Organized Bookkeeping

Payroll Funds Custody

Sooooo…. how do your payroll taxes get paid?

  • I pay directly to the IRS/States.

Excellent!  Do you verify the links at least once a year?  Do you make sure the payroll taxes are actually credited on the next statement?  One of the most common problems is people scheduling the payments on the due date.  They may not realize that ACH bank transfers, like EFTPS, can take up to two days to process.  Longer, if there is a holiday.

  • My payroll company debits my bank account.

Excellent!  Again, make sure you double check your payroll tax accounts on a regular basis.
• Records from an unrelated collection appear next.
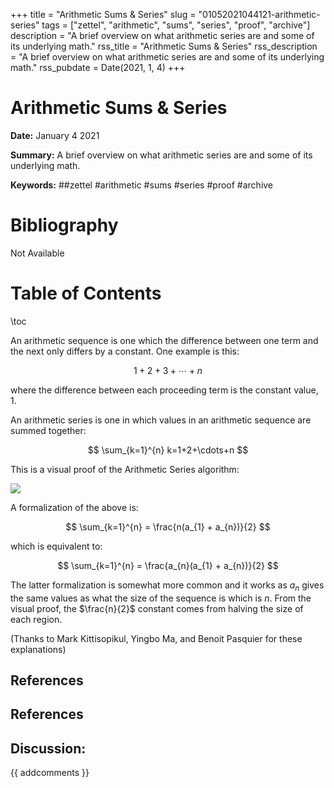+++
title = "Arithmetic Sums & Series"
slug = "01052021044121-arithmetic-series"
tags = ["zettel", "arithmetic", "sums", "series", "proof", "archive"]
description = "A brief overview on what arithmetic series are and some of its underlying math."
rss_title = "Arithmetic Sums & Series"
rss_description = "A brief overview on what arithmetic series are and some of its underlying math."
rss_pubdate = Date(2021, 1, 4)
+++



Arithmetic Sums & Series
=========

**Date:** January 4 2021

**Summary:** A brief overview on what arithmetic series are and some of its underlying math.

**Keywords:** ##zettel #arithmetic #sums #series #proof  #archive

Bibliography
==========

Not Available

Table of Contents
=========

\toc

An arithmetic sequence is one which the difference between one term and the next only differs by a constant. One example is this:

$$
1+2+3+\cdots+n
$$

where the difference between each proceeding term is the constant value, 1.

An arithmetic series is one in which values in an arithmetic sequence are summed together:

$$
\sum_{k=1}^{n} k=1+2+\cdots+n
$$

This is a visual proof of the Arithmetic Series algorithm:

![](01052021044019-pwow-arithmetic-mean.png)

A formalization of the above is:

$$
\sum_{k=1}^{n} = \frac{n(a_{1} + a_{n})}{2}
$$

which is equivalent to:

$$
\sum_{k=1}^{n} = \frac{a_{n}(a_{1} + a_{n})}{2}
$$

The latter formalization is somewhat more common and it works as $a_{n}$ gives the same values as what the size of the sequence is which is $n$. From the visual proof, the $\frac{n}{2}$ constant comes from halving the size of each region.

(Thanks to Mark Kittisopikul, Yingbo Ma, and Benoit Pasquier for these explanations)

## References

## References
## Discussion: 

{{ addcomments }}
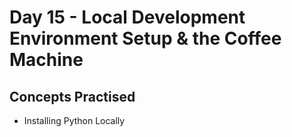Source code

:# Day 15 - Local Development Environment Setup & the Coffee Machine
## Concepts Practised
- Installing Python Locally

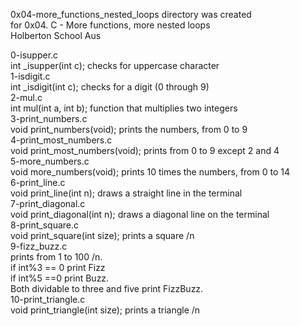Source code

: 0x04-more_functions_nested_loops directory was created  
for 0x04. C - More functions, more nested loops  
Holberton School Aus  
  
0-isupper.c  
	int _isupper(int c); checks for uppercase character  
1-isdigit.c  
	int _isdigit(int c); checks for a digit (0 through 9)  
2-mul.c  
	int mul(int a, int b); function that multiplies two integers  
3-print_numbers.c  
	void print_numbers(void); prints the numbers, from 0 to 9  
4-print_most_numbers.c  
	void print_most_numbers(void); prints from 0 to 9 except 2 and 4  
5-more_numbers.c  
	void more_numbers(void); prints 10 times the numbers, from 0 to 14  
6-print_line.c  
	void print_line(int n); draws a straight line in the terminal  
7-print_diagonal.c  
	void print_diagonal(int n); draws a diagonal line on the terminal  
8-print_square.c  
	void print_square(int size); prints a square /n  
9-fizz_buzz.c  
	prints from 1 to 100 /n.   
	if int%3 == 0 print Fizz  
 	if int%5 ==0 print Buzz.   
	Both dividable to three and five print FizzBuzz.  
10-print_triangle.c  
	void print_triangle(int size); prints a triangle /n  
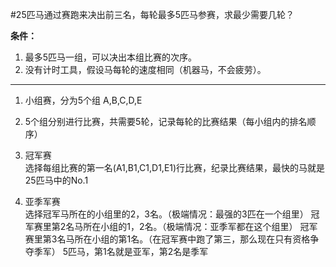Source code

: #25匹马通过赛跑来决出前三名，每轮最多5匹马参赛，求最少需要几轮？   

**条件：**

1. 最多5匹马一组，可以决出本组比赛的次序。
2. 没有计时工具，假设马每轮的速度相同（机器马，不会疲劳）。

----------

1. 小组赛，分为5个组 A,B,C,D,E

2. 5个组分别进行比赛，共需要5轮，记录每轮的比赛结果（每小组内的排名顺序）

3. 冠军赛   
	选择每组比赛的第一名(A1,B1,C1,D1,E1)行比赛，纪录比赛结果，最快的马就是25匹马中的No.1

4. 亚季军赛   
	选择冠军马所在的小组里的2，3名。（极端情况：最强的3匹在一个组里）
	冠军赛里第2名马所在小组的1，2名。（极端情况：亚季军都在这个组里）
	冠军赛里第3名马所在小组的第1名。（在冠军赛中跑了第三，那么现在只有资格争夺季军）
	5匹马，第1名就是亚军，第2名是季军


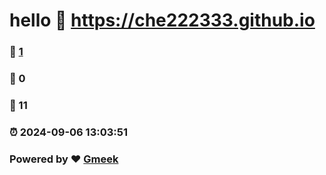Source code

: # hello :link: https://che222333.github.io 
### :page_facing_up: [1](https://che222333.github.io/tag.html) 
### :speech_balloon: 0 
### :hibiscus: 11 
### :alarm_clock: 2024-09-06 13:03:51 
### Powered by :heart: [Gmeek](https://github.com/Meekdai/Gmeek)
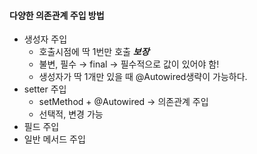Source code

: #### 다양한 의존관계 주입 방법
- 생성자 주입
    - 호출시점에 딱 1번만 호출 ***보장***
    - 불변, 필수 → final → 필수적으로 값이 있어야 함!
    - 생성자가 딱 1개만 있을 때 @Autowired생략이 가능하다.
- setter 주입
    - setMethod + @Autowired → 의존관계 주입
    - 선택적, 변경 가능
- 필드 주입
- 일반 메서드 주입
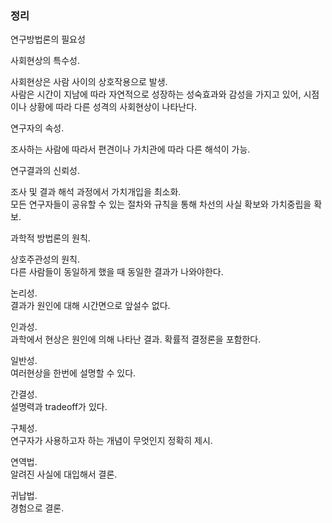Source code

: ### 정리

연구방법론의 필요성

사회현상의 특수성.  

사회현상은 사람 사이의 상호작용으로 발생.   
사람은 시간이 지남에 따라 자연적으로 성장하는 성숙효과와 감성을 가지고 있어, 시점이나 상황에 따라 다른 성격의 사회현상이 나타난다.  

연구자의 속성.  

조사하는 사람에 따라서 편견이나 가치관에 따라 다른 해석이 가능.  

연구결과의 신뢰성.  

조사 및 결과 해석 과정에서 가치개입을 최소화.  
모든 연구자들이 공유할 수 있는 절차와 규칙을 통해 차선의 사실 확보와 가치중립을 확보.  

과학적 방법론의 원칙.  

상호주관성의 원칙.   
다른 사람들이 동일하게 했을 때 동일한 결과가 나와야한다.  

논리성.  
결과가 원인에 대해 시간면으로 앞설수 없다.  

인과성.  
과학에서 현상은 원인에 의해 나타난 결과. 확률적 결정론을 포함한다.  

일반성.  
여러현상을 한번에 설명할 수 있다.   

간결성.  
설명력과 tradeoff가 있다.   

구체성.  
연구자가 사용하고자 하는 개념이 무엇인지 정확히 제시.  

연역법.  
알려진 사실에 대입해서 결론.   

귀납법.   
경험으로 결론.    

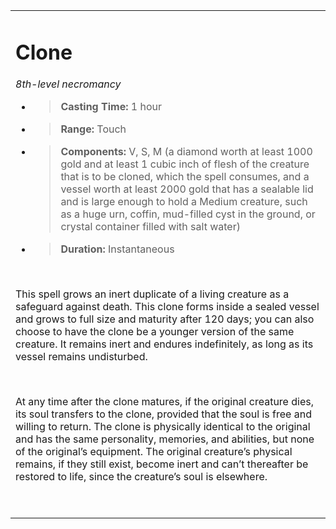 
<table><tbody><tr class="odd"><td><h1 id="clone"><strong>Clone</strong></h1><p><em>8th-level necromancy</em></p><ul><li><blockquote><p><strong>Casting Time:</strong> 1 hour</p></blockquote></li><li><blockquote><p><strong>Range:</strong> Touch</p></blockquote></li><li><blockquote><p><strong>Components:</strong> V, S, M (a diamond worth at least 1000 gold and at least 1 cubic inch of flesh of the creature that is to be cloned, which the spell consumes, and a vessel worth at least 2000 gold that has a sealable lid and is large enough to hold a Medium creature, such as a huge urn, coffin, mud-filled cyst in the ground, or crystal container filled with salt water)</p></blockquote></li><li><blockquote><p><strong>Duration:</strong> Instantaneous</p></blockquote></li></ul><p> </p><p>This spell grows an inert duplicate of a living creature as a safeguard against death. This clone forms inside a sealed vessel and grows to full size and maturity after 120 days; you can also choose to have the clone be a younger version of the same creature. It remains inert and endures indefinitely, as long as its vessel remains undisturbed.</p><p> </p><p>At any time after the clone matures, if the original creature dies, its soul transfers to the clone, provided that the soul is free and willing to return. The clone is physically identical to the original and has the same personality, memories, and abilities, but none of the original’s equipment. The original creature’s physical remains, if they still exist, become inert and can’t thereafter be restored to life, since the creature’s soul is elsewhere.</p><p> </p></td></tr></tbody></table>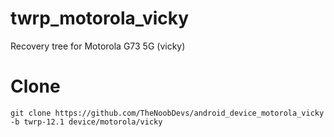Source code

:# twrp_motorola_vicky
Recovery tree for Motorola G73 5G (vicky)

# Clone
    git clone https://github.com/TheNoobDevs/android_device_motorola_vicky -b twrp-12.1 device/motorola/vicky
  • I send the money to my bookkeeper who holds onto to it for a few days and then they send the money.

Wait, whut?  Really?  Your bookkeeper may be the most honest person you know, that’s why you hired them in the first place.  But this holding onto client’s payroll funds is one the highest fraud threats that your company can face.  She/he might be late on their mortgage and might need the teeny tiniest of loans.  They will put the money back.  Honest.  Once that trend is started, it’s like a payday loan cycle.  They become addicted to it.  Even regional payroll processing companies have been sued by the IRS and clients over this issue.  The clients often don’t become aware until the payroll taxes are not made on time.  And then, often it’s six months or more out of whack.  Especially if you are forwarding the unopened tax letters from the payroll tax authorities to the bookkeeper/accountant.

Don’t lead them down the fraud temptation road.  With today’s technology, the money can be directly wired from the company bank account.  In fact, it’s the gold standard of payroll preparation.  Don’t hang onto the client funds, unless your company initials are ADP.